Chronicle of the Middle East and North Africa

Iraq’s Nuclear Program

An Iraqi nuclear program got off the ground under Saddam Hussein during the 1970s. Well financed and well organized, its pièce de résistance consisted of a French-provided reactor (Osiraq) that was planned to be built not far from Baghdad.

However, there were repeated delays, some of them probably due to sabotage carried out by Israel’s intelligence service Mossad. In the summer of 1981, just before the reactor was finally due to go critical and produce plutonium, it was destroyed by an attack mounted by the Israeli Air Force.

Since the core containing uranium had not yet been installed, and since the raid was carried out during the Muslim weekend, there was no radioactivity and no loss of human life.

The Iraqi nuclear program dates back to the 1970s. The means by which Iraq tried to obtain nuclear weapons were diverse. In 1976, France sold Iraq a 40 megawatt test reactor called the Tammuz-1 reactor, or Osirak. The reactor was designed to run on highly enriched, weapons-grade uranium fuel, but this did not ring any alarm bells in Paris since the important ally had ratified the Non-Proliferation Treaty in 1969.

The Iraqi regime had counted on the ability to evade the watchful eyes of the inspectors of the International Atomic Energy Agency (IAEA), the United Nations nuclear watchdog. Through separation technology acquired on the black market Iraq planned to produce weapons-grade plutonium, five to seven kilograms a year. The yield did not just depend on the reactor, but also on the frequency of visits by French technicians and IAEA inspectors.

The Nuclear Program

In June 1981, just before the Osirak reactor became ‘hot’, an Israeli air attack destroyed the facility. The bombardment set the nuclear program back years. But it did not finish it off. Indeed, the attack galvanized Saddam Hussein to triple his efforts to acquire a bomb. He decided to replace the Tammuz-1 reactor or to develop a heavy water or enriched uranium reactor and associated plutonium separation capability; and, secondly, to develop a uranium enrichment production capacity.

All these efforts were moved further underground and out of sight of the IAEA – and of all spooks, for that matter. Iraqi scientists concluded, in 1981, that electromagnetic isotope separation (EMIS), the method used by the United States to produce highly enriched uranium for the Manhattan Project, was the most promising and that gaseous diffusion was second best. Gaseous diffusion was planned to produce lowly enriched uranium with which to feed EMIS that could produce highly enriched uranium. Centrifuge technology was seen as too difficult to buy or too complex to develop.

According to the online think tank Globalsecurity.org, the program to build a small arsenal was broad and well-funded. In 1988 it comprised:

1) Indigenous production and overt and covert procurement of natural uranium compounds, and industrial-scale facilities for the production of pure uranium compounds suitable for fuel fabrication or isotopic enrichment.

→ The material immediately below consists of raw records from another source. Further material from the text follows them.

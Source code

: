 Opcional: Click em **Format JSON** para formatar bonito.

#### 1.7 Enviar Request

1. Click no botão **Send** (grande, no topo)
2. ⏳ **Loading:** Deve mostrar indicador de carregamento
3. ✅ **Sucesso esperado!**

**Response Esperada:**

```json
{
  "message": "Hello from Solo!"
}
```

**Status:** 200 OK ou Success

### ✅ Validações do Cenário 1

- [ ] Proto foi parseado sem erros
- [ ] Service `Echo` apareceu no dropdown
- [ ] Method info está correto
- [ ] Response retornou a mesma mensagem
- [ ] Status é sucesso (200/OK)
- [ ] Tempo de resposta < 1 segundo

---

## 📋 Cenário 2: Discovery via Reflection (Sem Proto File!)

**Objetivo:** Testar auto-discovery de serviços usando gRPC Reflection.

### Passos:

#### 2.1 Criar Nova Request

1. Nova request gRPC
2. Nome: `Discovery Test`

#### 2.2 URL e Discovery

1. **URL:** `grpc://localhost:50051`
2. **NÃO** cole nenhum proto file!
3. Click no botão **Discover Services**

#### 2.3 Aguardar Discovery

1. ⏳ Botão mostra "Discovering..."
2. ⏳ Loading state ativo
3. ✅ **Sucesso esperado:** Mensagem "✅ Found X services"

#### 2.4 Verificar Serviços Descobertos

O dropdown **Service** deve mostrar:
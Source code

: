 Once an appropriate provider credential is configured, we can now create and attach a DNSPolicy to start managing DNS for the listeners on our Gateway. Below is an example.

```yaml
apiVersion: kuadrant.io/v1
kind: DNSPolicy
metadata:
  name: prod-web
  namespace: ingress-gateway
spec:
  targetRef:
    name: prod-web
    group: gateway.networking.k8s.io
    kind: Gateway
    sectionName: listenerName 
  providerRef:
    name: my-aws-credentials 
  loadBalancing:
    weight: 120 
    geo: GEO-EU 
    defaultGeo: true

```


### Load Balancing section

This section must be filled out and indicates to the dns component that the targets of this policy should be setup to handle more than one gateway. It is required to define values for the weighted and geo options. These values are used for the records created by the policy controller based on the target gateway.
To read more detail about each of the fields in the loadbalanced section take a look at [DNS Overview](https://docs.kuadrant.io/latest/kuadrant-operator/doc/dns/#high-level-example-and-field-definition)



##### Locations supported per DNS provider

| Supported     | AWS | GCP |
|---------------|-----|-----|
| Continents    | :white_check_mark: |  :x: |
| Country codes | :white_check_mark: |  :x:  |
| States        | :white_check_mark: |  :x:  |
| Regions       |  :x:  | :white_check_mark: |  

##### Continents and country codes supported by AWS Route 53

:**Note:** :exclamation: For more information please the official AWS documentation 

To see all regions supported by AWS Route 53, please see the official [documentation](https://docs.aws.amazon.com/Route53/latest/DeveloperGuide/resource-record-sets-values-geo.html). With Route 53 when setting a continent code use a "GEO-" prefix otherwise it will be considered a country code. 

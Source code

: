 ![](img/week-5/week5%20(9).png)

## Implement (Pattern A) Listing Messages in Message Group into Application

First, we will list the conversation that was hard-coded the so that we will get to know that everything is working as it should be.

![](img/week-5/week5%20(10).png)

2) Research and development of the full range of enrichment technologies culminating in the industrial-scale exploitation of EMIS and substantial progress towards similar exploitation of gas centrifuge enrichment technology.

3) Design and feasibility studies for an indigenous plutonium production reactor, although there are no indications that Iraq’s plans for an indigenous plutonium production reactor proceeded beyond a feasibility study.

4) Research and development of irradiated fuel reprocessing technology.

5) Research and development of weaponization capabilities for implosion-based nuclear weapons at the A1 Atheer nuclear weapons development and production plant.

6) A crash program aimed at diverting safeguarded research reactor fuel and recovering the HEU for use in a nuclear weapon.

Israeli nuclear attackAmbitious as it was, the program encountered a lot of obstacles, some apparently insurmountable, in order to produce a working device. However, the country’s nuclear scientists had been able to buy the instruments necessary for the weaponization of the enriched uranium on the black market.

The Iraqi leader Saddam Hussein even publicly showed some special krytron switches used to detonate the conventional explosives used in the bomb design. When Iraq invaded Kuwait in 1990, it could not rely on a nuclear bomb as a strong deterrent.

Chances of obtaining such a bomb slimmed rapidly. The international community sealed the country off. In the summer of 1990 Iraq therefore embarked on a crash program to build a bomb from chemically isolate enriched uranium, from used and unused fuel of a Russian research reactor in Iraq.

The reactor fell under the aegis of the IAEA regime, but inspectors were not allowed in. Before the enrichment was completed – according to the Iraqi scientists it would have taken until 1992 – the bombing campaign started.

Facilities were hit and after the cease-fire inspectors from the United Nations Special Commission (UNSCOM) entered the country. Only then did the scope of the Iraqi nuclear program become clear.